In purely personal terms, her death is difficult to comprehend, though perhaps the recent marking of her Platinum Jubilee will provide some context.
But the Queen’s body is not merely a personal one: she embodies the nation. When we speak of the body politic, we are speaking of power which issues from the monarch. Again, this is a strange concept for many of our pupils to grasp.
“In purely personal terms, her death is difficult to comprehend.”
When Princess Elizabeth became Queen in 1952, there was a national telephone network, the BBC – which meant the wireless aka the radio to most people – and most communication was via Royal Mail. Now, we receive information in ways which are or seem unconnected from a national or government context. The Queen’s head might be on all stamps, but it is not on our whatsapp messages.

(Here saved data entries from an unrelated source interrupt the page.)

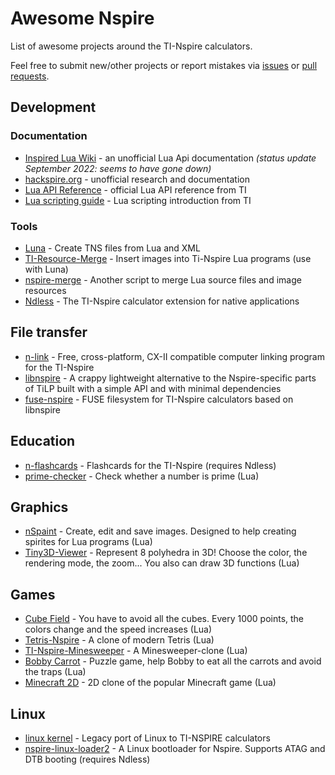 
# Awesome Nspire

List of awesome projects around the TI-Nspire calculators.

Feel free to submit new/other projects or report mistakes via [issues](https://github.com/alexcoder04/awesome-nspire/issues) or [pull requests](https://github.com/alexcoder04/awesome-nspire/pulls).

## Development

### Documentation

 - [Inspired Lua Wiki](https://wiki.inspired-lua.org/) - an unofficial Lua Api documentation *(status update September 2022: seems to have gone down)*
 - [hackspire.org](https://hackspire.org//index.php?title=Main_Page) - unofficial research and documentation
 - [Lua API Reference](https://education.ti.com/-/media/7EFB09CED41C4190AFF8F60283B6727A) - official Lua API reference from TI
 - [Lua scripting guide](https://education.ti.com/-/media/710B5A95C80B4C3AA822CA65A1ECAB75) - Lua scripting introduction from TI

### Tools

 - [Luna](https://github.com/ndless-nspire/Luna) - Create TNS files from Lua and XML
 - [TI-Resource-Merge](https://github.com/DaveDuck321/TI-Resource-Merge) - Insert images into Ti-Nspire Lua programs (use with Luna)
 - [nspire-merge](https://github.com/alexcoder04/nspire-merge) - Another script to merge Lua source files and image resources
 - [Ndless](https://github.com/ndless-nspire/Ndless) - The TI-Nspire calculator extension for native applications

## File transfer

 - [n-link](https://github.com/lights0123/n-link) - Free, cross-platform, CX-II compatible computer linking program for the TI-Nspire
 - [libnspire](https://github.com/Vogtinator/libnspire) - A crappy lightweight alternative to the Nspire-specific parts of TiLP built with a simple API and with minimal dependencies
 - [fuse-nspire](https://github.com/Vogtinator/fuse-nspire) - FUSE filesystem for TI-Nspire calculators based on libnspire

## Education

 - [n-flashcards](https://github.com/lights0123/n-flashcards) - Flashcards for the TI-Nspire (requires Ndless)
 - [prime-checker](https://github.com/alexcoder04/prime-checker) - Check whether a number is prime (Lua)

## Graphics

 - [nSpaint](https://www.ticalc.org/archives/files/fileinfo/447/44726.html) - Create, edit and save images. Designed to help creating spirites for Lua programs (Lua)
 - [Tiny3D-Viewer](https://www.ticalc.org/archives/files/fileinfo/444/44416.html) - Represent 8 polyhedra in 3D! Choose the color, the rendering mode, the zoom... You also can draw 3D functions (Lua)

## Games

 - [Cube Field](https://www.ticalc.org/archives/files/fileinfo/443/44308.html) - You have to avoid all the cubes. Every 1000 points, the colors change and the speed increases (Lua)
 - [Tetris-Nspire](https://github.com/DaveDuck321/Tetris-Nspire) - A clone of modern Tetris (Lua)
 - [TI-Nspire-Minesweeper](https://github.com/Skayo/TI-Nspire-Minesweeper) - A Minesweeper-clone (Lua)
 - [Bobby Carrot](https://www.ticalc.org/archives/files/fileinfo/440/44058.html) - Puzzle game, help Bobby to eat all the carrots and avoid the traps (Lua)
 - [Minecraft 2D](https://www.ticalc.org/archives/files/fileinfo/457/45729.html) - 2D clone of the popular Minecraft game (Lua)

## Linux

 - [linux kernel](https://github.com/tangrs/linux) - Legacy port of Linux to TI-NSPIRE calculators
 - [nspire-linux-loader2](https://github.com/tangrs/nspire-linux-loader2) - A Linux bootloader for Nspire. Supports ATAG and DTB booting (requires Ndless)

It is hard for us to fully comprehend the changes that she has witnessed and that she has in part shaped. Two examples illustrate this: the first is Princess Elizabeth between the ages of 14 and 19 during the Second World War. With the outbreak of war in 1939, Elizabeth and her sister Margaret were moved to Windsor Castle. From there she made the first of her radio broadcasts in 1940, reassuring the children of Britain who had been evacuated. She made her first public appearance inspecting troops in 1942.
In 1945, she joined the Auxiliary Territorial Service to help in the war effort. She trained with other women as a driver and mechanic, skills she has continued to deploy on her estates.  A woman driving a land rover was pretty unusual in the 1940s – and as for a monarch driving herself? Where do we begin?

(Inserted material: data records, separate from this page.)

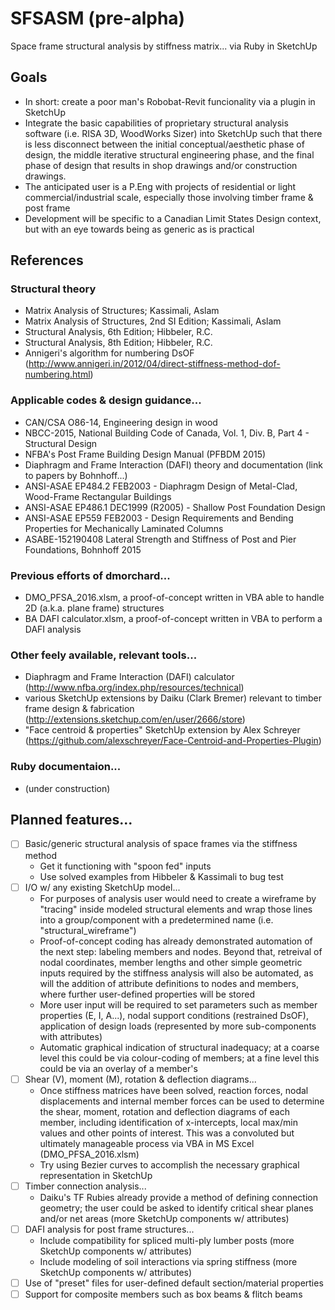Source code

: # SFSASM (pre-alpha)
Space frame structural analysis by stiffness matrix... via Ruby in SketchUp

## Goals
- In short: create a poor man's Robobat-Revit funcionality via a plugin in SketchUp
- Integrate the basic capabilities of proprietary structural analysis software (i.e. RISA 3D, WoodWorks Sizer) into SketchUp such that there is less disconnect between the initial conceptual/aesthetic phase of design, the middle iterative structural engineering phase, and the final phase of design that results in shop drawings and/or construction drawings.
- The anticipated user is a P.Eng with projects of residential or light commercial/industrial scale, especially those involving timber frame & post frame
- Development will be specific to a Canadian Limit States Design context, but with an eye towards being as generic as is practical

## References
### Structural theory
- Matrix Analysis of Structures; Kassimali, Aslam
- Matrix Analysis of Structures, 2nd SI Edition; Kassimali, Aslam
- Structural Analysis, 6th Edition; Hibbeler, R.C.
- Structural Analysis, 8th Edition; Hibbeler, R.C.
- Annigeri's algorithm for numbering DsOF (http://www.annigeri.in/2012/04/direct-stiffness-method-dof-numbering.html)
### Applicable codes & design guidance...
- CAN/CSA O86-14, Engineering design in wood
- NBCC-2015, National Building Code of Canada, Vol. 1, Div. B, Part 4 - Structural Design
- NFBA's Post Frame Building Design Manual (PFBDM 2015)
- Diaphragm and Frame Interaction (DAFI) theory and documentation (link to papers by Bohnhoff...)
- ANSI-ASAE EP484.2 FEB2003 - Diaphragm Design of Metal-Clad, Wood-Frame Rectangular Buildings
- ANSI-ASAE EP486.1 DEC1999 (R2005) - Shallow Post Foundation Design
- ANSI-ASAE EP559  FEB2003 - Design Requirements and Bending Properties for Mechanically Laminated Columns
- ASABE-152190408 Lateral Strength and Stiffness of Post and Pier Foundations, Bohnhoff 2015
### Previous efforts of dmorchard...
- DMO_PFSA_2016.xlsm, a proof-of-concept written in VBA able to handle 2D (a.k.a. plane frame) structures
- BA DAFI calculator.xlsm, a proof-of-concept written in VBA to perform a DAFI analysis
### Other feely available, relevant tools...
- Diaphragm and Frame Interaction (DAFI) calculator (http://www.nfba.org/index.php/resources/technical)
- various SketchUp extensions by Daiku (Clark Bremer) relevant to timber frame design & fabrication (http://extensions.sketchup.com/en/user/2666/store)
- "Face centroid & properties" SketchUp extension by Alex Schreyer (https://github.com/alexschreyer/Face-Centroid-and-Properties-Plugin)
### Ruby documentaion...
- (under construction)

## Planned features...
- [ ] Basic/generic structural analysis of space frames via the stiffness method
	- Get it functioning with "spoon fed" inputs
	- Use solved examples from Hibbeler & Kassimali to bug test
- [ ] I/O w/ any existing SketchUp model...
	- For purposes of analysis user would need to create a wireframe by "tracing" inside modeled structural elements and wrap those lines into a group/component with a predetermined name (i.e. "structural_wireframe")
	- Proof-of-concept coding has already demonstrated automation of the next step: labeling members and nodes.  Beyond that, retreival of nodal coordinates, member lengths and other simple geometric inputs required by the stiffness analysis will also be automated, as will the addition of attribute definitions to nodes and members, where further user-defined properties will be stored
	- More user input will be required to set parameters such as member properties (E, I, A...), nodal support conditions (restrained DsOF), application of design loads (represented by more sub-components with attributes)
	- Automatic graphical indication of structural inadequacy; at a coarse level this could be via colour-coding of members; at a fine level this could be via an overlay of a member's 
- [ ] Shear (V), moment (M), rotation & deflection diagrams...
	- Once stiffness matrices have been solved, reaction forces, nodal displacements and internal member forces can be used to determine the shear, moment, rotation and deflection diagrams of each member, including identification of x-intercepts, local max/min values and other points of interest.  This was a convoluted but ultimately manageable process via VBA in MS Excel (DMO_PFSA_2016.xlsm)
	- Try using Bezier curves to accomplish the necessary graphical representation in SketchUp
- [ ] Timber connection analysis...
	- Daiku's TF Rubies already provide a method of defining connection geometry; the user could be asked to identify critical shear planes and/or net areas (more SketchUp components w/ attributes)
- [ ] DAFI analysis for post frame structures...
	- Include compatibility for spliced multi-ply lumber posts (more SketchUp components w/ attributes)
	- Include modeling of soil interactions via spring stiffness (more SketchUp components w/ attributes)
- [ ] Use of "preset" files for user-defined default section/material properties
- [ ] Support for composite members such as box beams & flitch beams
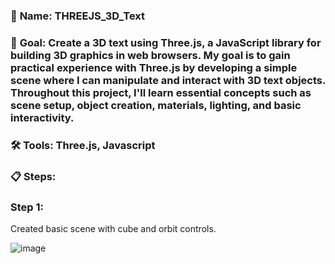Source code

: ### 📁 **Name**: THREEJS_3D_Text

### 🎯 **Goal**: Create a 3D text using Three.js, a JavaScript library for building 3D graphics in web browsers. My goal is to gain practical experience with Three.js by developing a simple scene where I can manipulate and interact with 3D text objects. Throughout this project, I'll learn essential concepts such as scene setup, object creation, materials, lighting, and basic interactivity.

### 🛠️ **Tools**: Three.js, Javascript

### 📋 **Steps**:

### **Step 1**:

Created basic scene with cube and orbit controls.

![image](https://github.com/Kacper-Lechicki/THREEJS_3D_Text/assets/160114199/ce1ccf69-73b1-4729-a54b-d3df48b6bfd9)

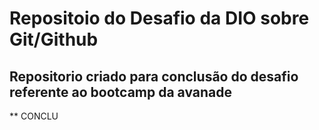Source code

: # Repositoio do Desafio  da DIO  sobre Git/Github
Repositorio criado para conclusão do desafio referente ao bootcamp da avanade
---

** CONCLU
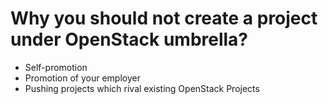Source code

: <!-- .slide: data-state="section-break" id="template-slides" -->
# Why you should not create a project under OpenStack umbrella?

* Self-promotion
* Promotion of your employer
* Pushing projects which rival existing OpenStack Projects


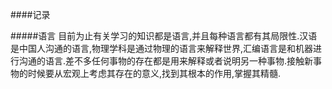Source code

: ####记录

#####语言
目前为止有关学习的知识都是语言,并且每种语言都有其局限性.汉语是中国人沟通的语言,物理学科是通过物理的语言来解释世界,汇编语言是和机器进行沟通的语言.差不多任何事物的存在都是用来解释或者说明另一种事物.接触新事物的时候要从宏观上考虑其存在的意义,找到其根本的作用,掌握其精髓.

She and her sister Margaret were also allowed to mingle anonymously among the crowds during Victory in Europe Day in May 1945. This could never happen now.
“The Queen’s head might be on all stamps, but it is not on our whatsapp messages.”

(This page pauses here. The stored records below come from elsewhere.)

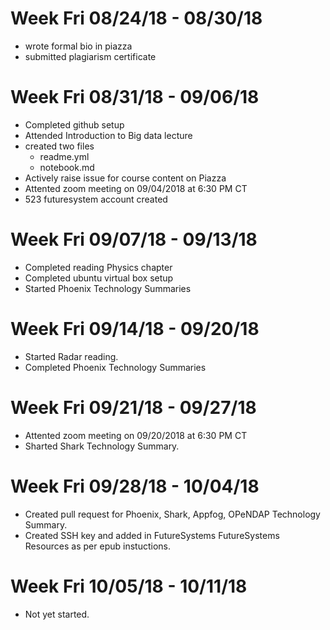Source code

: # Week Fri 08/24/18 - 08/30/18
* wrote formal bio in piazza
* submitted plagiarism certificate

# Week Fri 08/31/18 - 09/06/18

* Completed github setup
* Attended Introduction to Big data lecture
* created two files
  *  readme.yml
  *  notebook.md
* Actively raise issue for course content on Piazza
* Attented zoom meeting on 09/04/2018 at 6:30 PM CT
* 523 futuresystem account created

# Week Fri 09/07/18 - 09/13/18

* Completed reading Physics chapter  
* Completed ubuntu virtual box setup
* Started 	Phoenix Technology Summaries

# Week Fri 09/14/18 - 09/20/18
* Started Radar reading.
* Completed 	Phoenix Technology Summaries

# Week Fri 09/21/18 - 09/27/18
* Attented zoom meeting on 09/20/2018 at 6:30 PM CT
* Sharted Shark Technology Summary.

# Week Fri 09/28/18 - 10/04/18
* Created pull request for Phoenix, Shark, Appfog, OPeNDAP Technology Summary.
* Created SSH key and added in FutureSystems FutureSystems Resources as per epub instuctions.

# Week Fri 10/05/18 - 10/11/18
* Not yet started.




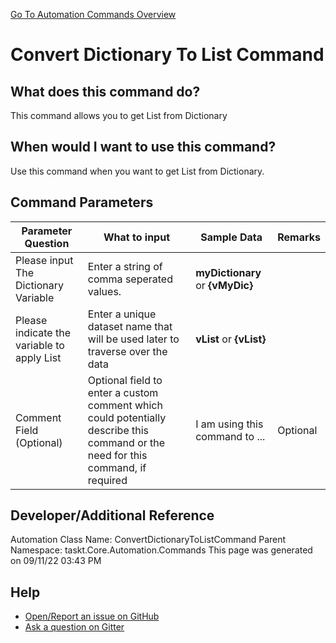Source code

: <!--TITLE: Convert Dictionary To List Command -->
<!-- SUBTITLE: a command in the Dictionary Commands group. -->
[Go To Automation Commands Overview](/automation-commands.md)


# Convert Dictionary To List Command


## What does this command do?
This command allows you to get List from Dictionary


## When would I want to use this command?
Use this command when you want to get List from Dictionary.


## Command Parameters
| Parameter Question   	| What to input  	|  Sample Data 	| Remarks  	|
| ---                    | ---               | ---           | ---       |
|Please input The Dictionary Variable|Enter a string of comma seperated values.|**myDictionary** or **{vMyDic}**||
|Please indicate the variable to apply List|Enter a unique dataset name that will be used later to traverse over the data|**vList** or **{vList}**||
|Comment Field (Optional)|Optional field to enter a custom comment which could potentially describe this command or the need for this command, if required|I am using this command to ...|Optional|








## Developer/Additional Reference
Automation Class Name: ConvertDictionaryToListCommand
Parent Namespace: taskt.Core.Automation.Commands
This page was generated on 09/11/22 03:43 PM


## Help
- [Open/Report an issue on GitHub](https://github.com/rcktrncn/taskt/issues/new)
- [Ask a question on Gitter](https://gitter.im/taskt-rpa/Lobby)
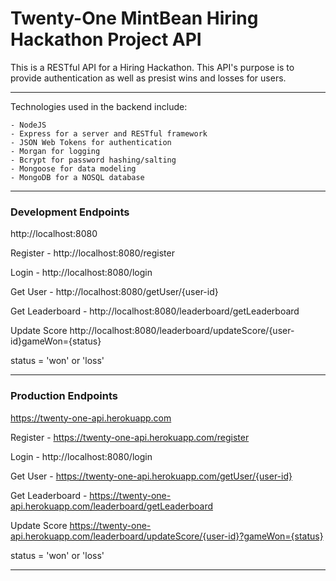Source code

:  # Twenty-One MintBean Hiring Hackathon Project API

This is a RESTful API for a Hiring Hackathon. This API's purpose is to provide authentication as well as presist wins and losses for users. 

---

Technologies used in the backend include:

    - NodeJS
    - Express for a server and RESTful framework
    - JSON Web Tokens for authentication
    - Morgan for logging
    - Bcrypt for password hashing/salting
    - Mongoose for data modeling
    - MongoDB for a NOSQL database

---

### Development Endpoints
http://localhost:8080

Register - http://localhost:8080/register

Login - http://localhost:8080/login

Get User - http://localhost:8080/getUser/{user-id}

Get Leaderboard - http://localhost:8080/leaderboard/getLeaderboard

Update Score http://localhost:8080/leaderboard/updateScore/{user-id}gameWon={status}

status = 'won' or 'loss'

---
### Production Endpoints
https://twenty-one-api.herokuapp.com

Register - https://twenty-one-api.herokuapp.com/register

Login - http://localhost:8080/login

Get User - https://twenty-one-api.herokuapp.com/getUser/{user-id}

Get Leaderboard - https://twenty-one-api.herokuapp.com/leaderboard/getLeaderboard

Update Score https://twenty-one-api.herokuapp.com/leaderboard/updateScore/{user-id}?gameWon={status}

status = 'won' or 'loss'

--- 

# 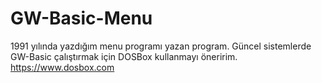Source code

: ﻿# GW-Basic-Menu
1991 yılında yazdığım menu programı yazan program.
Güncel sistemlerde GW-Basic çalıştırmak için DOSBox kullanmayı öneririm.
https://www.dosbox.com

I focus on this early part of her life because for many of us, the Queen has come to both be and to represent a bridge between the present day and the postwar consensus which brought us the NHS and universal free education for everyone until the age of 16, among many other things. With the death of the Queen, that shared understanding about what is of value in the UK feels ever more uncertain. We are going to need to be poised to navigate these uncertainties alongside our pupils in the months and years ahead.
Which brings me to the second example of the Queen’s ability to adapt to changing times: the death of Princess Diana in 1997. At first, the monarch observed protocol and did not treat Diana as a member of the royal family, because she was divorced from the heir to the throne. But the Queen responded to the national outpouring of grief, she appeared in public to inspect the flowers and tributes and to speak to the wellwishers, and she attended a state funeral for the newly-dubbed People’s Princess.
“I was met with a  ‘what do you do?’ delivered with twinkly gravitas.”
Above all, hers was a life of service. Until recently she undertook more than 400 engagements every year. I met her when I was an undergraduate at Christ Church, where she is the College Visitor. I was met with her well-known question, a  ‘what do you do?’ delivered with twinkly gravitas. Her equerry and ladies in waiting were great fun. She last visited us here at Magdalen College School in the year 2000, when she met a number of Junior School boys.
We shall not see her like again. Hers was a life of privilege, yes, and also a life of service. By no means all of us will be monarchists, but today that is not the point: Elizabeth II symbolised and embodied a great deal – and she was also a great character. We are now in a period of national mourning, and we shall commemorate our late monarch’s life of service. And, as ever, we await events.